On the sack of the applicant, the court said: “The first respondent has stated that it was not only the applicant’s employment that was terminated, that others were also affected as it was restructuring and down-sizing at the time.
“There is no evidence of downsizing or restructuring at the material time before the court; neither are the names of the other employees who were also affected by the exercise before the court. The evidence before the court is that it was only the applicant who was affected.
I do not find any evidence that the sudden replacement of the applicant with Peter Evbota is a breach of the first defendant’s recruitment policies or in furtherance of gender discrimination.

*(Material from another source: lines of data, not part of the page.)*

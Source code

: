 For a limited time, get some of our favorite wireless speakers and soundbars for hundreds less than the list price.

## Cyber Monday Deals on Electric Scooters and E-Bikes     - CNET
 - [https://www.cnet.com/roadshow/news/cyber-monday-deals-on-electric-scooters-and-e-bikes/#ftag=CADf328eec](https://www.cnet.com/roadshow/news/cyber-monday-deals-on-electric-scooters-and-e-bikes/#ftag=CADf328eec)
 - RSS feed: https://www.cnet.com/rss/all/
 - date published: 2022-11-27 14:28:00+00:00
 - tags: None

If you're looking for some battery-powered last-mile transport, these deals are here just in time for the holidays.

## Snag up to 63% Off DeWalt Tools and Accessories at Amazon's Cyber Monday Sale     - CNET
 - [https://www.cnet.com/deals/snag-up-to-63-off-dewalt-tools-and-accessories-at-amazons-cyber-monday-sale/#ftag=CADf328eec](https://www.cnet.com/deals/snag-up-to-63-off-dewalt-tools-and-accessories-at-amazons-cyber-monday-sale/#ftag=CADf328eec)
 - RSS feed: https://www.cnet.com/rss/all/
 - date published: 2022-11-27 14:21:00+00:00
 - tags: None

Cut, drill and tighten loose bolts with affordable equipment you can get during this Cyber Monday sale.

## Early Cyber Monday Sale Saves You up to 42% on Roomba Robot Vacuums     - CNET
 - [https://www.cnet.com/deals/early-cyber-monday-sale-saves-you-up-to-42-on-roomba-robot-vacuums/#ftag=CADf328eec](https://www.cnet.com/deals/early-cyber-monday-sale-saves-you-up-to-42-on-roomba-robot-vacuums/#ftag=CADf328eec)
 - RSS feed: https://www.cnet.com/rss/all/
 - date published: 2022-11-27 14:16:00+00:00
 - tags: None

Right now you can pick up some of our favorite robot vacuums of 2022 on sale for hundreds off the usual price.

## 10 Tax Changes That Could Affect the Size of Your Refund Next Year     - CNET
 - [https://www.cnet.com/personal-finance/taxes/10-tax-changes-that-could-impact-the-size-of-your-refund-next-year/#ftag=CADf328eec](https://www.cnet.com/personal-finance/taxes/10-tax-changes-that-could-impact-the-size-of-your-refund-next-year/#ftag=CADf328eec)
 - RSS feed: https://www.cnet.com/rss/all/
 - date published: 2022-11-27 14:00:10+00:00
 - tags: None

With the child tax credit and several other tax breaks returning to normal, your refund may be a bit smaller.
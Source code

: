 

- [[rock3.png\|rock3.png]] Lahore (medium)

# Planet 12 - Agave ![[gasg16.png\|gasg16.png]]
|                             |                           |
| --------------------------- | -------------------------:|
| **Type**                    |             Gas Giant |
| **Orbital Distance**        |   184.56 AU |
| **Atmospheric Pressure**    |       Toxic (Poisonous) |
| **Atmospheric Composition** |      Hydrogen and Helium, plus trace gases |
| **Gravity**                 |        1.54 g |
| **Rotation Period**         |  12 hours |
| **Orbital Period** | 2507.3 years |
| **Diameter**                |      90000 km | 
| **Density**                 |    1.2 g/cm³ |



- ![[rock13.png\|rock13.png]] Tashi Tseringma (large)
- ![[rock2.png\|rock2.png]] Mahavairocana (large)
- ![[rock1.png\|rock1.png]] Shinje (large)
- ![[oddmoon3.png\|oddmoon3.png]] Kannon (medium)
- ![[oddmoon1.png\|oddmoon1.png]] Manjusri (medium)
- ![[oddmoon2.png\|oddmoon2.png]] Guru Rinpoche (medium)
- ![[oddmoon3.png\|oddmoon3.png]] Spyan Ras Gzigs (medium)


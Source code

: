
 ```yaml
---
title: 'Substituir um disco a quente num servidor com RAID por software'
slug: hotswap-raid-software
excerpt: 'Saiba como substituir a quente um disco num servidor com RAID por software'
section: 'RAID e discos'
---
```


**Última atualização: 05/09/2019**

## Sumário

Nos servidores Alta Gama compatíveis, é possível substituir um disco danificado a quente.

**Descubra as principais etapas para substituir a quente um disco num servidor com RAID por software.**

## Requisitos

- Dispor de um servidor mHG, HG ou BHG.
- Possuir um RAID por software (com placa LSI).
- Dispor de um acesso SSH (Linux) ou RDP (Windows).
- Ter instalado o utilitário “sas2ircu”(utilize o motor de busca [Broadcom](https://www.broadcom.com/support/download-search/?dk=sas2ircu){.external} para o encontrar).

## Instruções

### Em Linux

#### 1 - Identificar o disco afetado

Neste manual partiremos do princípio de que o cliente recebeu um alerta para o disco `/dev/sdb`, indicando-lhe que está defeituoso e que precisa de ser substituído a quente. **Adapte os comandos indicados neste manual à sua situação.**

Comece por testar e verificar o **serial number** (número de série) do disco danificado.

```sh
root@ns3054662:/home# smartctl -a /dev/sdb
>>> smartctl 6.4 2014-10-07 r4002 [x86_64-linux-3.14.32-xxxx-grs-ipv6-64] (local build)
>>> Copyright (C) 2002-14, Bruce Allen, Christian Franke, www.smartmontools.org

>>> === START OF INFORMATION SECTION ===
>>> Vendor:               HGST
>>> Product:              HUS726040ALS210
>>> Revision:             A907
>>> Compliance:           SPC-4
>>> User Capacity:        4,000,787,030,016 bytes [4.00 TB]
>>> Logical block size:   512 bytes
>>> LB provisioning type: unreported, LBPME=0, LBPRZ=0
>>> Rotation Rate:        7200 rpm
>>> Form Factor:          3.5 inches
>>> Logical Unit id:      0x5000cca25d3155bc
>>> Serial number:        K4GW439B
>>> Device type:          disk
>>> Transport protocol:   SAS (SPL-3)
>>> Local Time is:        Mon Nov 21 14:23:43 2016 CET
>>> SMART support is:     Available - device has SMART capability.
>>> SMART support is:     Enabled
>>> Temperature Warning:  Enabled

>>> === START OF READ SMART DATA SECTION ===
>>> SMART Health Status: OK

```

“The applicant has given evidence that she notified the Human Resources Manager and her immediate boss Mr Majekodunrnmi of sexual harassment by the third respondent, but they did nothing about it.
The first respondent has told the court that it only became aware that the applicant had made allegations of sexual harassment against the third respondent after her employment was terminated and that it investigated the allegations and discovered that they could not be substantiated.
“The Investigatory Report has not been placed before the court, neither has it been seen by its Legal Manager who gave evidence.
I therefore, do not believe that the first respondent conducted any investigation after it became aware of the allegations, moreso with the third respondent still functioning as Country Manager.
“The 2nd respondent on becoming aware launched an investigation in the United States of America. This is confirmed by the 3rd respondent’s witness.